Mottyの旅日記 Archive

Mottyが巡った場所の記憶と記録

波賀城

波賀城址碑と模擬櫓

 波賀城を築城したのは、芳賀七郎光節かその一族、もしくは中村光時といわれているが、詳しいことはよく分からない。また、すぐ西の小山にも出城的な砦を築いていたらしいが、古城という地名が残っているので、こちらが初期の城だった可能性もある。

 波賀一帯は、平安時代中頃には伯可荘として岩清水八幡宮の荘園となっており、荘園を開発して八幡宮に寄進した領主か、荘園の管理権などを基盤とした有力者もいたと思われ、それが恐らく芳賀を名乗る一族だったのだろう。
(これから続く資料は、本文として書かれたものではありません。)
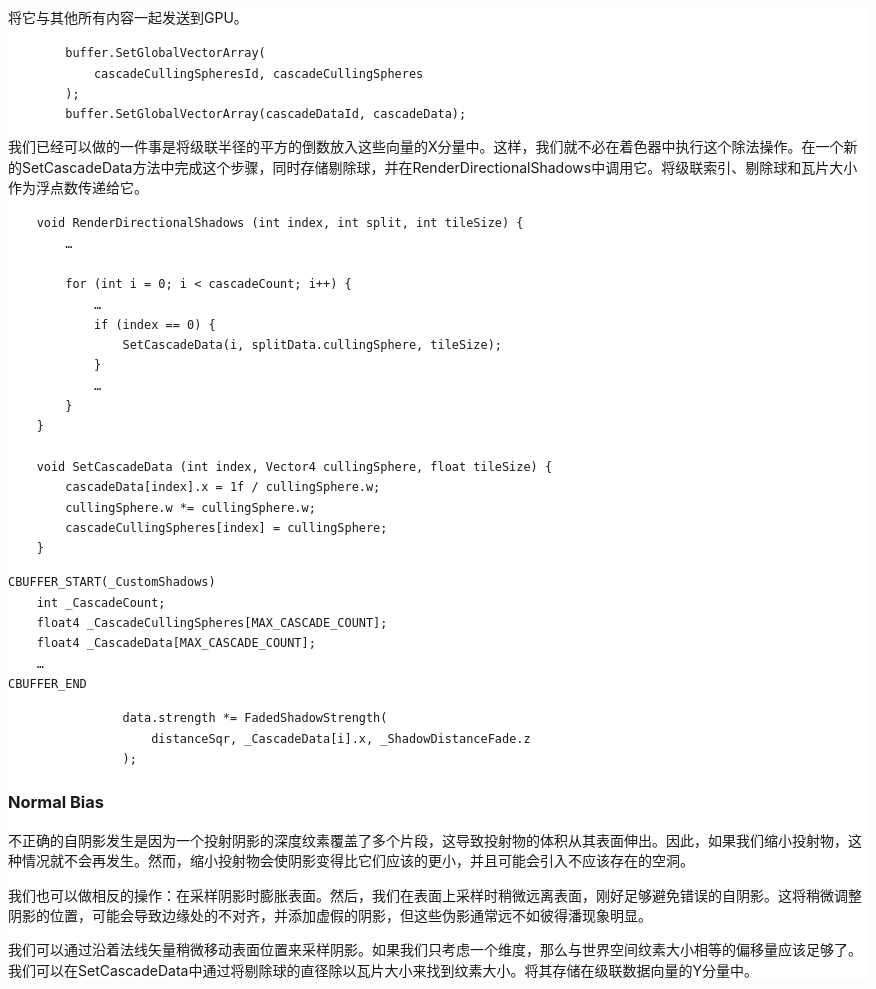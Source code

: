 将它与其他所有内容一起发送到GPU。

```
		buffer.SetGlobalVectorArray(
			cascadeCullingSpheresId, cascadeCullingSpheres
		);
		buffer.SetGlobalVectorArray(cascadeDataId, cascadeData);
```

我们已经可以做的一件事是将级联半径的平方的倒数放入这些向量的X分量中。这样，我们就不必在着色器中执行这个除法操作。在一个新的SetCascadeData方法中完成这个步骤，同时存储剔除球，并在RenderDirectionalShadows中调用它。将级联索引、剔除球和瓦片大小作为浮点数传递给它。

```
	void RenderDirectionalShadows (int index, int split, int tileSize) {
		…
		
		for (int i = 0; i < cascadeCount; i++) {
			…
			if (index == 0) {
				SetCascadeData(i, splitData.cullingSphere, tileSize);
			}
			…
		}
	}

	void SetCascadeData (int index, Vector4 cullingSphere, float tileSize) {
		cascadeData[index].x = 1f / cullingSphere.w;
		cullingSphere.w *= cullingSphere.w;
		cascadeCullingSpheres[index] = cullingSphere;
	}
```

```
CBUFFER_START(_CustomShadows)
	int _CascadeCount;
	float4 _CascadeCullingSpheres[MAX_CASCADE_COUNT];
	float4 _CascadeData[MAX_CASCADE_COUNT];
	…
CBUFFER_END
```

```
				data.strength *= FadedShadowStrength(
					distanceSqr, _CascadeData[i].x, _ShadowDistanceFade.z
				);
```

### Normal Bias

不正确的自阴影发生是因为一个投射阴影的深度纹素覆盖了多个片段，这导致投射物的体积从其表面伸出。因此，如果我们缩小投射物，这种情况就不会再发生。然而，缩小投射物会使阴影变得比它们应该的更小，并且可能会引入不应该存在的空洞。

我们也可以做相反的操作：在采样阴影时膨胀表面。然后，我们在表面上采样时稍微远离表面，刚好足够避免错误的自阴影。这将稍微调整阴影的位置，可能会导致边缘处的不对齐，并添加虚假的阴影，但这些伪影通常远不如彼得潘现象明显。

我们可以通过沿着法线矢量稍微移动表面位置来采样阴影。如果我们只考虑一个维度，那么与世界空间纹素大小相等的偏移量应该足够了。我们可以在SetCascadeData中通过将剔除球的直径除以瓦片大小来找到纹素大小。将其存储在级联数据向量的Y分量中。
 築城者として出てくる芳賀光節については、名馬伝説なるものが伝わっている。その伝説によれば、波賀城に居していた光節は駿馬を飼っており、その噂が朝廷にまで聞こえ、弘長元年(1261)に勅命によって馬が召されることになった。しかし、光節はこれを惜しんで馬を隠し、それが勅使に発覚してしまった為、命を受けた中村家泰の討伐を受け、滅んだという。この伝説に従うならば、波賀城は弘長元年には存在していたことになる。

復元整備された石垣と模擬櫓

 一方、赤松家関係の史料には、波賀城は中村光時の築城としているものがあり、この光時は、名馬伝説に登場する中村家泰の一族と思われるが、あるいは家泰本人なのかも知れない。また、宍粟郡志によると、光時が赤松則景八代の孫と書かれている。しかし、現在では、波賀城の中村氏は武蔵七党に数えられる丹党の丹治氏の分かれと考えられており、赤松系中村氏とは違う系統と推測されているようだ。この中村氏は、同じ丹党の大河原氏と共に播磨に入部し、後に両家は婚姻や養子縁組などで同一化したという。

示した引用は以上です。